Know whether your reporters are using audio recorders and understand their work habits so you know how they are using recorders.

To record or not to record. Audio recorders can help reporters quote someone accurately. They also (when using a digital recorder) provide audio clips for your web site. They do not, however, ensure accuracy. A reporter who is recording might get lazy or sloppy in taking notes and might not have accurate notes if mumbling or background noise makes a recording inaudible or if the recorder malfunctions or runs out of tape or storage space. Recording is especially helpful in these situations:

  • Interviews that the reporter knows could be contentious. Use of the tape recorder might head off claims that the reporter misquoted the character.
  • Interviews with a character the reporter knows to be a fast talker.
  • Interviews involving interpretation from a foreign language.
  • Interviews in the reporter’s language with someone who has a heavy accent.
  • When lengthy dialogue or a Q & A format will be important. Few reporters can take accurate verbatim notes that long.
  • If a reporter is inexperienced at taking notes and knows his notes are not very good, a tape recorder can help while gaining experience.

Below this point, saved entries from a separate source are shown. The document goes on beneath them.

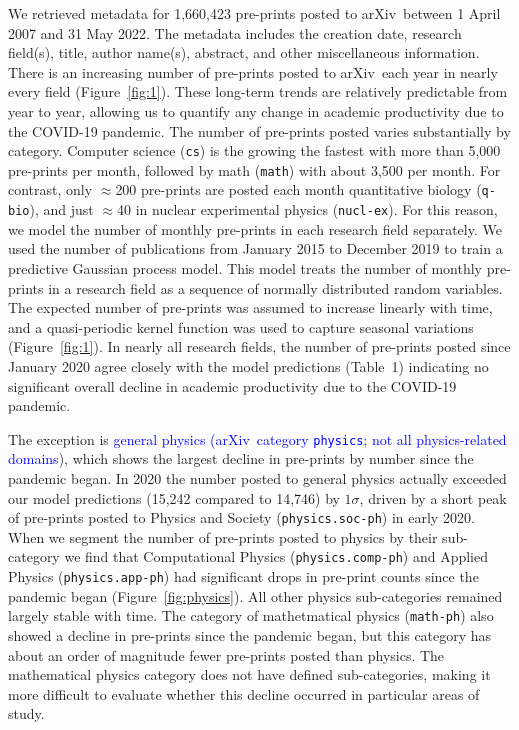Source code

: \documentclass[]{rsos}%
\newcommand{\arxiv}{arXiv}
\newcommand{\add}[1]{\textcolor{blue}{#1}}
\begin{document}
We retrieved metadata for 1,660,423 pre-prints posted to \arxiv\ between 1 April 2007 and 31 May 2022. The metadata includes the creation date, research field(s), title, author name(s), abstract, and other miscellaneous information\cite{Clement:2019}. There is an increasing number of pre-prints posted to \arxiv\ each year in nearly every field (Figure~\ref{fig:1}). These long-term trends are relatively predictable from year to year, allowing us to quantify any change in academic productivity due to the COVID-19 pandemic. The number of pre-prints posted varies substantially by category. Computer science (\texttt{cs}) is the growing the fastest with more than 5,000 pre-prints per month, followed by math (\texttt{math}) with about 3,500 per month. For contrast, only $\approx$200 pre-prints are posted each month quantitative biology (\texttt{q-bio}), and just $\approx$40 in nuclear experimental physics (\texttt{nucl-ex}). For this reason, we model the number of monthly pre-prints in each research field separately. We used the number of publications from January 2015 to December 2019 to train a predictive Gaussian process model\cite{Rasmussen:2006}. This model treats the number of monthly pre-prints in a research field as a sequence of normally distributed random variables. The expected number of pre-prints was assumed to increase linearly with time, and a quasi-periodic kernel function\cite{Rasmussen:2006,Ambikasaran:2014} was used to capture seasonal variations (Figure~\ref{fig:1}). In nearly all research fields, the number of pre-prints posted since January 2020 agree closely with the model predictions (Table~1) indicating no significant overall decline in academic productivity due to the COVID-19 pandemic. %

The exception is \add{general physics (\arxiv\ category \texttt{physics}; not all physics-related domains}), which shows the largest decline in pre-prints by number since the pandemic began. In 2020 the number posted to general physics actually exceeded our model predictions (15,242 compared to 14,746) by $1\sigma$, driven by a short peak of pre-prints posted to Physics and Society (\texttt{physics.soc-ph}) in early 2020. When we segment the number of pre-prints posted to physics by their sub-category we find that Computational Physics (\texttt{physics.comp-ph}) and Applied Physics (\texttt{physics.app-ph}) had significant drops in pre-print counts since the pandemic began (Figure~\ref{fig:physics}). All other physics sub-categories remained largely stable with time. The category of mathetmatical physics (\texttt{math-ph}) also showed a decline in pre-prints since the pandemic began, but this category has about an order of magnitude fewer pre-prints posted than physics. The mathematical physics category does not have defined sub-categories, making it more difficult to evaluate whether this decline occurred in particular areas of study.
\end{document}
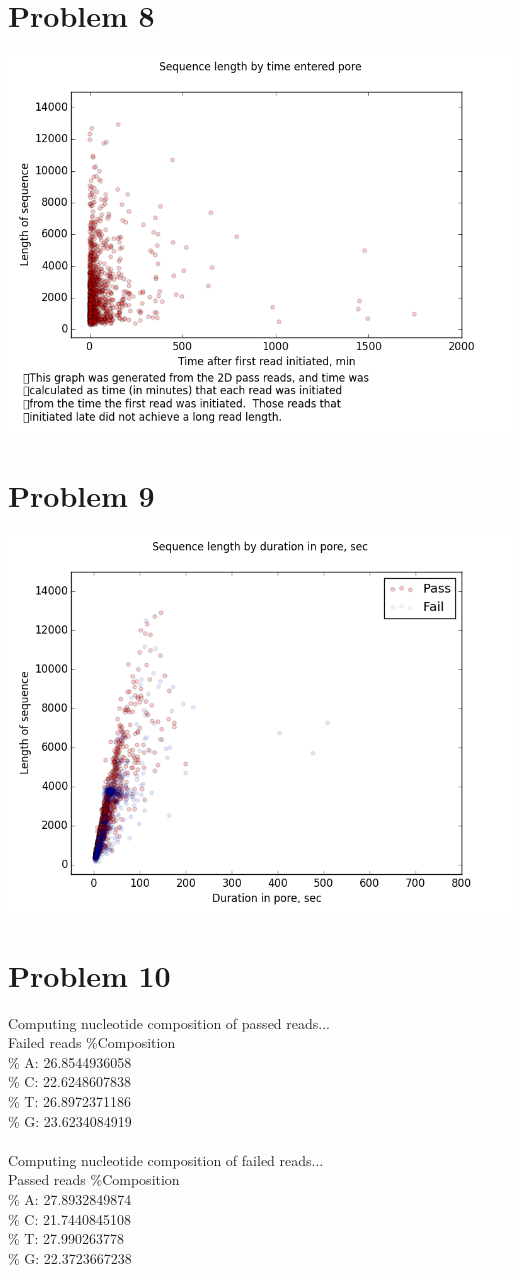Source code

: \documentclass[11pt]{article}
\begin{document}
\section*{Problem 8}
\includegraphics[width=\textwidth]{q8}
\section*{Problem 9}
\includegraphics[width=\textwidth]{q9}
\section*{Problem 10}
Computing nucleotide composition of passed reads...\\
Failed reads \%Composition\\
\% A: 26.8544936058\\
\% C: 22.6248607838\\
\% T: 26.8972371186\\
\% G: 23.6234084919\\
\\
Computing nucleotide composition of failed reads...\\
Passed reads \%Composition\\
\% A: 27.8932849874\\
\% C: 21.7440845108\\
\% T: 27.990263778\\
\% G: 22.3723667238\\
\end{document}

If reporters use a recorder, be sure that they:

  • Take notes as if they weren’t recording, because sometime the recorder will fail, and at the worst possible time.
  • Make sure they have plenty of memory (or tapes, if using tape) and fresh batteries.
  • Choose a quiet setting. Background noise in a restaurant or at a ballgame or political rally will drown out the quote the reporter is looking for on the tape.
  • Ask if the character minds the reporter recording. Sometimes a recorder makes a character uneasy. Suggest that the reporter tells sources that the recorder helps ensure accuracy.
  • Reset the counter to 0 before they start recording. The reporter should check the counter now and then, writing the count in her notebook. When the reporter hears a key quote that she might want to use, she should write down the count next to notes on the quote. That way the reporter can find quotes quickly.

Don’t let recording become a time-waster. Too many reporters transcribe their recorded interviews, ensuring the accuracy of lots of information they will never publish. Tell reporters to write their stories from their notes, just using the recording to check the exact quotes and facts they use in the story. The time they save will help ensure the accuracy of the information in your paper.

Verify using other sources

Share these tips with reporters, to help in verifying the information in their stories:

  • Who else knows? Seek other people who are knowledgeable about this situation. They can confirm or refute what you’ve been told. They can fill in gaps. Seek to resolve differences. Again, ask them how they know. Beware the echo chamber: You aren’t receiving confirmation if your second source only knows the information because the first source told him.
  • Seek documentation. Find official data, records and reports that can confirm, refute or expand upon what you have been told. If you are writing about a court hearing you didn’t attend, get the official transcript. Photographs might help you verify some details.
  • Seek recordings. If video or audio recordings are available of an event you are writing about, see if you can watch or listen to them.
  • Go online. Seek verification (or original information) at the official web site of the organization you’re writing about and web sites of agencies that regulate the organization and interest groups that monitor the organization. Be as wary of information you find on the internet as you would of any other source of information.
  • Seek understanding. Make sure you understand what you’re writing about. Seek context. Seek explanations for inconsistencies. Seek another perspective.

Check your facts

Share these tips with reporters to help them fact-check after they have finished a draft of a story:

  • Check every name. When you’re finished with the story, check the spelling of every name. Check against your notes, but that’s not enough. Check against a written source, too: a business card, legal document, phone book, web site or public record database. If you find a conflict, check again with the source. Check the title, too.
  • Check every number. Double-check each number, too. Again, your notes are not enough. Check documents, reports, databases, web sites.
  • Check the quotes. Double check the quotes against your notes and/or recordings. Check word for word. If the quote has a “not” in it, be sure that it made it into your story.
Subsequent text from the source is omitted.